Petrobras' Downtown Rio Headquarters, photo by Doug Gray
Petrobras' Downtown Rio Headquarters, photo by Doug Gray

RIO DE JANEIRO – The BOVESPA index has been oscillating heavily, but throughout March it gained 7.18%, with R$1.44 billion – 34% of the total for the month – invested from overseas companies (Wall Street Journal). This reflecting the continuing confidence in the potential of Brazil’s market.

As a further sign it’s not all bad news for industry, shares in Petrobras, the state-run oil giant, continue to strengthen having bottomed out at 14 points at the end of 2008, and now stand at 34.3 points (at close on 7/4/09). BOVESPA as a whole has also recorded a 16.48% increase since the turn of the year.

In Brazil unemployment stood at 8.5% at the end of February (Wall Street Journal), an improvement over the same period last year, and offering hope against those who claim the country is heading towards 0% growth in 2009. President Lula may have backed down from an earlier estimate of 4.5% growth to just 2% this year (Reuters), but that would still prove significant with the likes of US, the UK and Japan heading towards negative rates for 2009.

Other positive news in March was the impact of the tax reduction on car prices across Brazil, which has led to a 36% increase in sales over February, with Fiat and Volkswagen leading the way. With over 270,000 vehicles sold, that number represents the strongest March car sales in the country’s history. (O Globo)

Meanwhile in London, President Barack Obama was overheard introducing Lula as ‘The Man’ to fellow heads of state at the G20 summit with what he hopes will become a major power ally with the US, also claiming that Lula is currently the most popular politician on Earth.

The popularity of Brazil’s President has indeed seen record approval ratings of up to 82%, but this has taken a hit recently as job losses continue to rise and industrial production falters, and the measures to combat the crisis have been sharply criticized as insufficient and poorly managed.

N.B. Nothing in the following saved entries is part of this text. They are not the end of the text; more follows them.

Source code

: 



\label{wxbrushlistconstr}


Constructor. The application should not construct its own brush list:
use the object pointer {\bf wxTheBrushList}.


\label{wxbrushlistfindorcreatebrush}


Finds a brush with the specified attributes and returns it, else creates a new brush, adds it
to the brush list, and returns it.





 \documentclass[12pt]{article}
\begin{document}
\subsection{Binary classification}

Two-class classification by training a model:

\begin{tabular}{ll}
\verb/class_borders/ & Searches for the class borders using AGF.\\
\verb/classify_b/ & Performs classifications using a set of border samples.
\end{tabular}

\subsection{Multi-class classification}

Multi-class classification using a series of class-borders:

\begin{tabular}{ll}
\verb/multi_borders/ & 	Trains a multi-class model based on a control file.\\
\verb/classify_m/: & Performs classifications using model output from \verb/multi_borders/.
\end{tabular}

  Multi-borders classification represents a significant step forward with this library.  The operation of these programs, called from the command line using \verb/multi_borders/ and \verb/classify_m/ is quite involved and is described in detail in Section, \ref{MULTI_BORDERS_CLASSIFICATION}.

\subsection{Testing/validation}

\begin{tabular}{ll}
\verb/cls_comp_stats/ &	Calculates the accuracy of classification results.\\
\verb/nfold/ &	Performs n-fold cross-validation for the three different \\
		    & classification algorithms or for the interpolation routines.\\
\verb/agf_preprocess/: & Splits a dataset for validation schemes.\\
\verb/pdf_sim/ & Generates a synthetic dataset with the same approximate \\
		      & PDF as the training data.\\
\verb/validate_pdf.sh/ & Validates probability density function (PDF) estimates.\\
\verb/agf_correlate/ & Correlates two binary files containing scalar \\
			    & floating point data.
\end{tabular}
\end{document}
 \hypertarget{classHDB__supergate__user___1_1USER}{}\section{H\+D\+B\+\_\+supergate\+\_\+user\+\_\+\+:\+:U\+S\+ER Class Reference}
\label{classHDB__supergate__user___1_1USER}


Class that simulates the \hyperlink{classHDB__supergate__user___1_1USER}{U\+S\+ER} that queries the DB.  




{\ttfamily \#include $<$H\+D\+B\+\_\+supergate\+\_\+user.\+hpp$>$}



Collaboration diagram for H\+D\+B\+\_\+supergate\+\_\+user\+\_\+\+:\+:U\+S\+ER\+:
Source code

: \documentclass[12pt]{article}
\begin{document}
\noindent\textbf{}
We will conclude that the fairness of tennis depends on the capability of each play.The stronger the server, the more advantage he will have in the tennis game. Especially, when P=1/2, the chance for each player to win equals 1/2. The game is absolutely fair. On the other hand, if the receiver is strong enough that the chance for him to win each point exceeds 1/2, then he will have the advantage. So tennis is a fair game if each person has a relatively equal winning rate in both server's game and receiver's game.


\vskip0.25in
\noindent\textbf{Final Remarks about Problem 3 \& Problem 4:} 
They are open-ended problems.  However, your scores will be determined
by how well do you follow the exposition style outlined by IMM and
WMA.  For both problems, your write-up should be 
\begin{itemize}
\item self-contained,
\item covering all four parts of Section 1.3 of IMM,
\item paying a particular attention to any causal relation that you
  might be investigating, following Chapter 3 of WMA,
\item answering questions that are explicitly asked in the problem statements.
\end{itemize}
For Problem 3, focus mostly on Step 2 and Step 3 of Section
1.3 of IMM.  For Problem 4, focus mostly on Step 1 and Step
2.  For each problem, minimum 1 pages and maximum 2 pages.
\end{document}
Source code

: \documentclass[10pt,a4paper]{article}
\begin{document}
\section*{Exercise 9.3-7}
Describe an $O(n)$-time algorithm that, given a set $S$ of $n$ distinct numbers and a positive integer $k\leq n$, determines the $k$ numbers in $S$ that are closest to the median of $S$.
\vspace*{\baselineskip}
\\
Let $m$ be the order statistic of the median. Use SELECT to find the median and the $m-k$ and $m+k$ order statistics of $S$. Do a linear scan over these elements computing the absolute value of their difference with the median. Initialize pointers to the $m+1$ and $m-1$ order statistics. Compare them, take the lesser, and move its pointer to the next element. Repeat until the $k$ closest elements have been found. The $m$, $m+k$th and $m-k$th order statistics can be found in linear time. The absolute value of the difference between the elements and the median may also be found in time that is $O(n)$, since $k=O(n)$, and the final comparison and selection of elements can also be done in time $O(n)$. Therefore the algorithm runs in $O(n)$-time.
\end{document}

Last week crowds took to the streets across Brazil to protest against the economic crisis that continues to threaten jobs and industry in the country. From Rio to Sao Paulo and north to Manaus, thousands marched to demonstrate against what they see as gross inaction from their government to help preserve employment. In Rio De Janeiro traffic was interrupted as unionists and students marched in front of the Banco Central demanding a reduction in interest rates to help business cope with the world recession.